Arduino has officially launched its first Raspberry Pi RP2040-based board, the Nano RP2040 Connect, blending the features of Raspberry Pi's first in-house silicon with a u-blox NINA-W102 radio module, inertial measurement unit, microphone, and 16MB of flash — all in an Arduino Nano form factor.
Launched earlier this year, the Raspberry Pi RP2040 — the company's first-ever microcontroller and first product of its in-house application-specific integrated circuit (ASIC) team — arrived on board the Raspberry Pi Pico microcontroller development board. In a departure from the norm, though, Raspberry Pi indicated it was to make the chip available for third parties to design products around — and Arduino was one of the first out of the gate with a confirmed design, the Nano RP2040 Connect.
While it has been beaten to market by rival devices, the Nano RP2040 Connect is now here — and it promises to add a wealth of features to the core functionality of the RP2040: A dual-core Arm Cortex-M0+ microcontroller running at up to 133MHz within official specifications and 240MHz or more outside spec, 264kB of RAM, and eight programmable input/output (PIO) state machines — giving the chip considerable flexibility for defining new peripherals.
To these core specifications, the Nano RP2040 Connect upgrades the external flash to an impressive 16MB while adding a six-degrees-of-freedom (6DoF) inertial measurement unit (IMU) and an on-board microphone — with both sensors boasting "AI smarts" for artificial intelligence at the edge. Wireless connectivity, meanwhile, comes courtesy of a u-blox NINA-W102 radio module with Wi-Fi 802.11b/g/n, Bluetooth 4.2, and Bluetooth Low Energy (BLE) support — and offering full compatibility with the Arduino Cloud platform.

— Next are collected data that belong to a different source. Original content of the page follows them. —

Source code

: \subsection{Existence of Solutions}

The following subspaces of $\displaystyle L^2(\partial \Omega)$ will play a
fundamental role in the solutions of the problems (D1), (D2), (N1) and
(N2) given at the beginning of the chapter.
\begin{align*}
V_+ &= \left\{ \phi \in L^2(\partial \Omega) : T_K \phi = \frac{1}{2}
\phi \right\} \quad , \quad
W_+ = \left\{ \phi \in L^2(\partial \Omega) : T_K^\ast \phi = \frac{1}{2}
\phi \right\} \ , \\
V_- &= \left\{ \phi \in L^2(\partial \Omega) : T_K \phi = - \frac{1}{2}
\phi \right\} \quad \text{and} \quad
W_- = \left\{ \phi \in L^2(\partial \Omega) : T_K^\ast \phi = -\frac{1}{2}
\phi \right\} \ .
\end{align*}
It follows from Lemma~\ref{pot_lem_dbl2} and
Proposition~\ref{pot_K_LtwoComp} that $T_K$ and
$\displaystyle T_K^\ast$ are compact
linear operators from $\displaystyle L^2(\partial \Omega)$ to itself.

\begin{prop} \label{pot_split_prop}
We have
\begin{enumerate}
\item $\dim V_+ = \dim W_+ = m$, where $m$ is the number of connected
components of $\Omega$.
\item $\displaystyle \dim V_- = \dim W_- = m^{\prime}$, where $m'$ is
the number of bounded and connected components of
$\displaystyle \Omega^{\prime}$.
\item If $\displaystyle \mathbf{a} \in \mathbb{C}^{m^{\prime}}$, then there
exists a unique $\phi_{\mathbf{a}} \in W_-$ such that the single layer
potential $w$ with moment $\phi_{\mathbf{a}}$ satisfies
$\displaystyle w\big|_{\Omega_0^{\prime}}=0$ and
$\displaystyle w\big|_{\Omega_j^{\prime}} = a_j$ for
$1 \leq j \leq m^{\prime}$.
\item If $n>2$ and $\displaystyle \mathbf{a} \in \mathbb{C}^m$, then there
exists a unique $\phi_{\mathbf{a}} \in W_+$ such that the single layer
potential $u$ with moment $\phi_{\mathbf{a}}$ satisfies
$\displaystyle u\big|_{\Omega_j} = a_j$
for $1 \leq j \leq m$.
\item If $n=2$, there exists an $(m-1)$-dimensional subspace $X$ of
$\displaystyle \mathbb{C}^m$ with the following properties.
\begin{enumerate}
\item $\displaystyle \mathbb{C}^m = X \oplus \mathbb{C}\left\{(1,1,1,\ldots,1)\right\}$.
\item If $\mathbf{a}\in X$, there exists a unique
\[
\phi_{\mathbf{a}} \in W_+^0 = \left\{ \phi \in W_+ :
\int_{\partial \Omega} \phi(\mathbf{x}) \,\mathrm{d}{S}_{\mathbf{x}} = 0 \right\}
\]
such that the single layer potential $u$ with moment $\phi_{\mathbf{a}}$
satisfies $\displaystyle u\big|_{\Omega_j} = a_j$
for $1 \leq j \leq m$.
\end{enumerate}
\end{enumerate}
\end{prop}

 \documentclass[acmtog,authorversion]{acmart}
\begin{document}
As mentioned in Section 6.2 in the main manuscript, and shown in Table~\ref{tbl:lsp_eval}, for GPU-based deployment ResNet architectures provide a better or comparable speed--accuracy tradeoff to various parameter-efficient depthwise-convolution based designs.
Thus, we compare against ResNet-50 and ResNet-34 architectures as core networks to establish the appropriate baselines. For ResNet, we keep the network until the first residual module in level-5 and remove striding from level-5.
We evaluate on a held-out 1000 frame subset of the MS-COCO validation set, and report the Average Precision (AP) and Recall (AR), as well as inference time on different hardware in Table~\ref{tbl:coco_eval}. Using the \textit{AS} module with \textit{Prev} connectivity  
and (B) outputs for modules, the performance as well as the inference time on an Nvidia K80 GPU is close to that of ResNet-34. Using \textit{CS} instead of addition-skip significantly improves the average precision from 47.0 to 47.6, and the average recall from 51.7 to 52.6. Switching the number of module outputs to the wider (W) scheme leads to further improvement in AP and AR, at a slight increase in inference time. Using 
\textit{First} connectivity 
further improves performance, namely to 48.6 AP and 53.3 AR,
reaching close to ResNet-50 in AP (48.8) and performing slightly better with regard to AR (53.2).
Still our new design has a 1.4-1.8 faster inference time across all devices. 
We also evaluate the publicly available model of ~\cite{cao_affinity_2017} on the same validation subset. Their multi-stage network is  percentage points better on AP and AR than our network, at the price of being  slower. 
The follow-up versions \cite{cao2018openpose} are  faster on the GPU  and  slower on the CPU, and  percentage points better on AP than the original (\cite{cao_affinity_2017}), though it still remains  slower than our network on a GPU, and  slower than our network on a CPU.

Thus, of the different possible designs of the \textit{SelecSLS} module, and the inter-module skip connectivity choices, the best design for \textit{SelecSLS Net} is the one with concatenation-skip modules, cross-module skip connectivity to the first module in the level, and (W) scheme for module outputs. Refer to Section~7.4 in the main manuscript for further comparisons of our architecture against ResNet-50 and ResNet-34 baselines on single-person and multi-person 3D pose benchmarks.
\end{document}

The breadboard-friendly Nano form factor breaks out 20 digital input/output pins, all of which support pulse-width modulation and hardware interrupts, along with eight analog inputs. Power and data is provided on a micro-USB port, while a Microchip ATECC608A-MAHDA-T coprocessor offers a secure element and authentication capabilities. The board also uses the same castellated pin headers as the Raspberry Pi Pico, meaning it can have pins soldered into place or be surface-mounted on a carrier board as a module.